Hacía tiempo que no leía un
libro donde el horror y la belleza mantuvieran un pulso narrativo tan
conmovedor. Y también hacía tiempo que no disfrutaba de una ejecución literaria
así de redonda, tanto por su propuesta estilística y su planteamiento
estructural, como por la audacia en el uso de las voces narrativas. En la boca del lobo, de Elvira Lindo,
es, en efecto, una novela prácticamente perfecta.
Las protagonistas son
Julieta, una retraída niña de once años, depositaria de un terrible secreto, y
su madre, Guillermina, una joven madre soltera que lidia con su propia
inmadurez para conciliar la frustración de los años sajados por una maternidad
prematura con la responsabilidad y el amor que debe a su hija. Ambas llegan a
La Sabina, la aldea donde se crio Guillermina, para pasar las vacaciones en la
vieja casa familiar. Enseguida este espacio del Rincón de Ademuz deviene en un
personaje más de la novela. Elvira Lindo ha conseguido sumar al catálogo de
espacios míticos literarios este exclave de la Comunidad Valenciana, cuyas
descripciones rayanas en lo onírico, lo telúrico y lo ancestral, tanto me han
recordado, en su lirismo y pálpito, al Cecebre de Wenceslao Fernández Flórez, lo
cual no es decir poca cosa. Pero, además, rescata, con algunas pinturas
costumbristas, una forma de vivir y de concebir el mundo de un tiempo que ya
parece periclitado y es un refugio, como se verá, contra el lobo de ciudad.
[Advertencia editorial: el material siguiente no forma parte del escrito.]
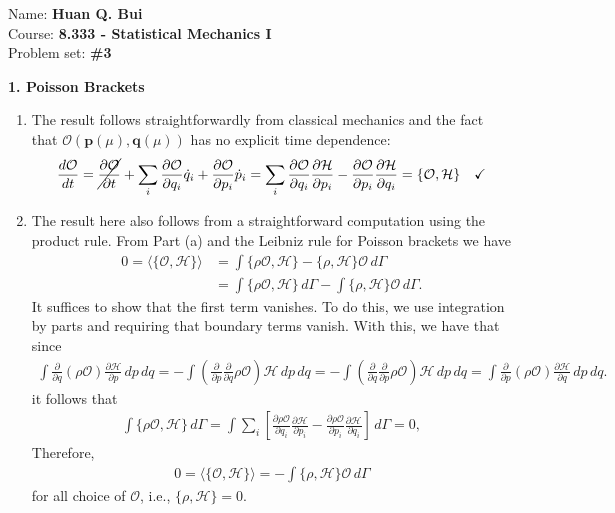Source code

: \documentclass{article}
\theoremstyle{definition}
\newcommand{\p}{\partial}
\newcommand{\ham}{\mathcal{H}}
\newcommand{\f}[2]{\frac{#1}{#2}}
\newcommand{\lp}{\left(}
\newcommand{\rp}{\right)}
\newcommand{\lb}{\left[}
\newcommand{\rb}{\right]}
\begin{document}
		\begin{framed}
			\noindent Name: \textbf{Huan Q. Bui}\\
			Course: \textbf{8.333 - Statistical Mechanics I}\\
			Problem set: \textbf{\#3}
		\end{framed}
	



\noindent \textbf{1. Poisson Brackets}

\begin{enumerate}[label=(\alph*)]
	\item The result follows straightforwardly from classical mechanics and the fact that $\mathcal{O(\mathbf{p}(\mu), \mathbf{q}(\mu))}$ has no explicit time dependence:
	\begin{align*}
	\f{d\mathcal{O}}{d t} = \cancel{\f{\p \mathcal{O}}{\p t}} 
	+ \sum_i\f{\p \mathcal{O}}{\p q_i}\dot{q}_i + \f{\p \mathcal{O}}{\p p_i} \dot{p}_i 
	= \sum_i \f{\p \mathcal{O}}{\p q_i}\f{\p \ham }{\p p_i} - \f{\p \mathcal{O}}{\p p_i}\f{\p \ham}{\p q_i}
	 = \{ \mathcal{O},\ham \} \quad\checkmark
	\end{align*}
	
	\item The result here also follows from a straightforward computation using the product rule. From Part (a) and the Leibniz rule for Poisson brackets we have
	\begin{align*}
	0 =\langle \{ \mathcal{O}, \ham \}\rangle 
	&= \int \{ \rho \mathcal{O}, \ham \} - \{ \rho,\ham  \}\mathcal{O}  \,d\Gamma \\
	&= \int \{ \rho \mathcal{O}, \ham \}\,d\Gamma - \int \{ \rho,\ham  \}\mathcal{O}  \,d\Gamma. 
	\end{align*}
	It suffices to show that the first term vanishes. To do this, we use integration by parts and requiring that boundary terms vanish. With this, we have that since
	\begin{align*}
	\int \f{\p}{\p q} (\rho \mathcal{O}) \f{\p \ham }{\p p}  \,dp\,dq = -\int \lp \f{\p}{\p p} \f{\p}{\p q} \rho \mathcal{O}\rp \ham  \,dp\, dq = -\int \lp \f{\p}{\p q} \f{\p}{\p p} \rho \mathcal{O}\rp \ham  \,dp\, dq = \int \f{\p}{\p p}(\rho \mathcal{O}) \f{\p \ham}{\p q} \,dp\,dq.
	\end{align*}
	it follows that 
	\begin{align*}
	\int \{ \rho \mathcal{O}, \ham \}\,d\Gamma = \int \sum_i \lb \f{\p \rho \mathcal{O}}{\p q_i}\f{\p \ham}{\p p_i} - \f{\p \rho \mathcal{O}}{\p p_i}\f{\p \ham}{\p q_i} \rb \,d\Gamma = 0,
	\end{align*}
	Therefore, 
	\begin{align*}
	0 =\langle \{ \mathcal{O}, \ham \}\rangle = -\int \{ \rho,\ham  \}\mathcal{O}  \,d\Gamma
	\end{align*}
	for all choice of $\mathcal{O}$, i.e., $\{  \rho, \ham \} = 0$. 
	
\end{enumerate}
\end{document}
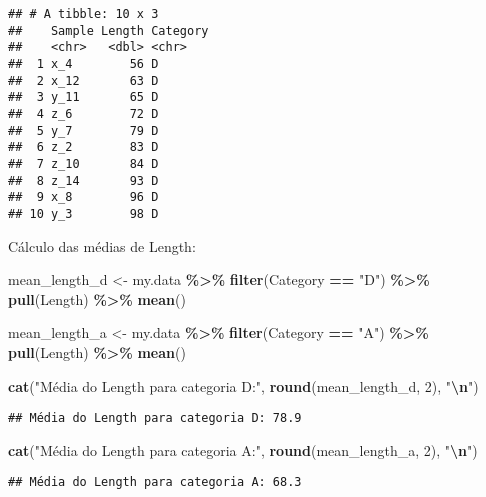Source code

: \documentclass[
]{article}
\newenvironment{Shaded}{\begin{snugshade}}{\end{snugshade}}
\newcommand{\DecValTok}[1]{\textcolor[rgb]{0.00,0.00,0.81}{#1}}
\newcommand{\FunctionTok}[1]{\textcolor[rgb]{0.13,0.29,0.53}{\textbf{#1}}}
\newcommand{\NormalTok}[1]{#1}
\newcommand{\OtherTok}[1]{\textcolor[rgb]{0.56,0.35,0.01}{#1}}
\newcommand{\SpecialCharTok}[1]{\textcolor[rgb]{0.81,0.36,0.00}{\textbf{#1}}}
\newcommand{\StringTok}[1]{\textcolor[rgb]{0.31,0.60,0.02}{#1}}
\begin{document}
\begin{verbatim}
## # A tibble: 10 x 3
##    Sample Length Category
##    <chr>   <dbl> <chr>   
##  1 x_4        56 D       
##  2 x_12       63 D       
##  3 y_11       65 D       
##  4 z_6        72 D       
##  5 y_7        79 D       
##  6 z_2        83 D       
##  7 z_10       84 D       
##  8 z_14       93 D       
##  9 x_8        96 D       
## 10 y_3        98 D
\end{verbatim}

Cálculo das médias de Length:

\begin{Shaded}
\begin{Highlighting}[]
\NormalTok{mean\_length\_d }\OtherTok{\textless{}{-}}\NormalTok{ my.data }\SpecialCharTok{\%\textgreater{}\%} 
  \FunctionTok{filter}\NormalTok{(Category }\SpecialCharTok{==} \StringTok{"D"}\NormalTok{) }\SpecialCharTok{\%\textgreater{}\%} 
  \FunctionTok{pull}\NormalTok{(Length) }\SpecialCharTok{\%\textgreater{}\%} 
  \FunctionTok{mean}\NormalTok{()}

\NormalTok{mean\_length\_a }\OtherTok{\textless{}{-}}\NormalTok{ my.data }\SpecialCharTok{\%\textgreater{}\%} 
  \FunctionTok{filter}\NormalTok{(Category }\SpecialCharTok{==} \StringTok{"A"}\NormalTok{) }\SpecialCharTok{\%\textgreater{}\%} 
  \FunctionTok{pull}\NormalTok{(Length) }\SpecialCharTok{\%\textgreater{}\%} 
  \FunctionTok{mean}\NormalTok{()}

\FunctionTok{cat}\NormalTok{(}\StringTok{"Média do Length para categoria D:"}\NormalTok{, }\FunctionTok{round}\NormalTok{(mean\_length\_d, }\DecValTok{2}\NormalTok{), }\StringTok{"}\SpecialCharTok{\textbackslash{}n}\StringTok{"}\NormalTok{)}
\end{Highlighting}
\end{Shaded}

\begin{verbatim}
## Média do Length para categoria D: 78.9
\end{verbatim}

\begin{Shaded}
\begin{Highlighting}[]
\FunctionTok{cat}\NormalTok{(}\StringTok{"Média do Length para categoria A:"}\NormalTok{, }\FunctionTok{round}\NormalTok{(mean\_length\_a, }\DecValTok{2}\NormalTok{), }\StringTok{"}\SpecialCharTok{\textbackslash{}n}\StringTok{"}\NormalTok{)}
\end{Highlighting}
\end{Shaded}

\begin{verbatim}
## Média do Length para categoria A: 68.3
\end{verbatim}
\end{document}
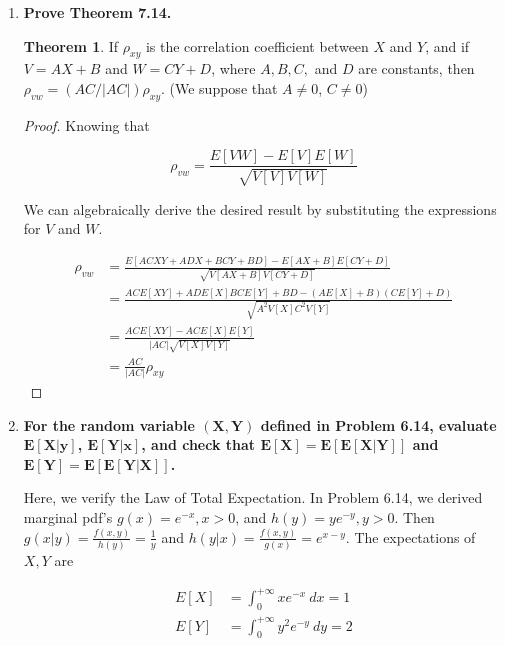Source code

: \documentclass[10pt, oneside]{article}   	%
\theoremstyle{definition}
\newtheorem*{thm*}{Theorem}
\begin{document}
\begin{enumerate}[label=7.\arabic*]
\item  \begin{tcolorbox}[
  colback=Cerulean!5!white,
  colframe=Cerulean!75!black]
  \textbf{Prove Theorem 7.14.}
  \end{tcolorbox}
  
  \begin{thm*}
  If $\rho_{xy}$ is the correlation coefficient between $X$ and $Y$, and if $V = AX + B$ and $W = CY + D$, where $A, B, C,$ and $D$ are constants, then $\rho_{vw} = (AC / |AC|) \rho_{xy}$. (We suppose that $A \neq 0$, $C \neq 0$)
  \end{thm*}
  
  \begin{proof}
  Knowing that 
  
  \[ \rho_{vw} = \frac{E[VW] - E[V] E[W]}{\sqrt{V[V] V[W]}} \]
  
  We can algebraically derive the desired result by substituting the expressions for $V$ and $W$.
  
  \begin{align*}
  \rho_{vw} &= \frac{E[ACXY + ADX + BCY + BD] - E[AX + B] E[CY + D]}{\sqrt{V[AX+B] V[CY + D]}} \\
  &= \frac{ACE[XY] + ADE[X] BCE[Y] + BD - (AE[X] + B)(CE[Y] + D)}{\sqrt{A^2 V[X] C^2 V[Y]}} \\
  &= \frac{ACE[XY] - ACE[X] E[Y]}{|AC| \sqrt{V[X] V[Y]}} \\
  &= \boxed{\frac{AC}{|AC|} \rho_{xy}}
  \end{align*}
  \end{proof}
  
\item  \begin{tcolorbox}[
  colback=Cerulean!5!white,
  colframe=Cerulean!75!black]
  \textbf{For the random variable $\bm{(X,Y)}$ defined in Problem 6.14, evaluate $\bm{E[X | y]}$, $\bm{E[Y | x]}$, and check that $\bm{E[X] = E[E[X | Y]]}$ and $\bm{E[Y] = E[E[Y | X]]}$.}
  \end{tcolorbox}
  
  Here, we verify the Law of Total Expectation. In Problem 6.14, we derived marginal pdf's $g(x) = e^{-x}, x > 0$, and $h(y) = ye^{-y}, y > 0$. Then $g(x | y) = \frac{f(x,y)}{h(y)} = \frac{1}{y}$ and $h(y | x) = \frac{f(x,y)}{g(x)} = e^{x-y}$. The expectations of $X, Y$ are 
  
  \begin{align*}
  E[X] &= \int^{+\infty}_0 x e^{-x} \ dx = \boxed{1} \\
  E[Y] &= \int^{+\infty}_0 y^2 e^{-y} \ dy = \boxed{2}
  \end{align*}
  

\end{enumerate}
\end{document}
Allí Julieta entabla una amistad con Emma, una misteriosa e indómita profesora
desprejuiciada, que mantiene una relación conflictiva con algunos habitantes
del pueblo debido a un funesto suceso del pasado que se irá desvelando con
inteligente dosificación a lo largo de la novela.
Todos los personajes de esta
historia son inolvidables y todos se reconocen entre sí por una condición que
los emparenta pese a sus diferencias y disputas: su enternecedora y honda
vulnerabilidad. La misma, por ejemplo, que hará entender a Virtudes, una de las
habitantes del pueblo, que su piedad con Emma en el precioso capítulo de los
cuidados con que aquella atiende a la profesora, es su forma de entenderse
también a sí misma y a su herida; o la que demuestra Julieta con su madre, cuya
confesión, llena de culpabilidad, es un acto de amor inconmensurable más conmovedor
si cabe porque nace de la pura inocencia. Lo entenderán cuando lean su carta,
que ratificará la abominación que se ha ido sugiriendo en la novela con el uso
magistral de las elipsis y huyendo con portentosa delicadeza del peligroso
amarillismo que el asunto de la trama podía favorecer.
La historia, que recupera
técnicas propias del cuento –un cuento para adultos– tiene, quizás por eso
mismo, el don de una narratividad hechizante y subyugadora. Es casi imposible
dejar de leer sus páginas porque todo en ellas –la precisión, la evocación, el
fraseo, la poesía, el misterio, la
atmósfera sugestiva y la caracterización quirúrgica del alma de los personajes–
conforman un universo donde uno se quedaría a vivir como lector.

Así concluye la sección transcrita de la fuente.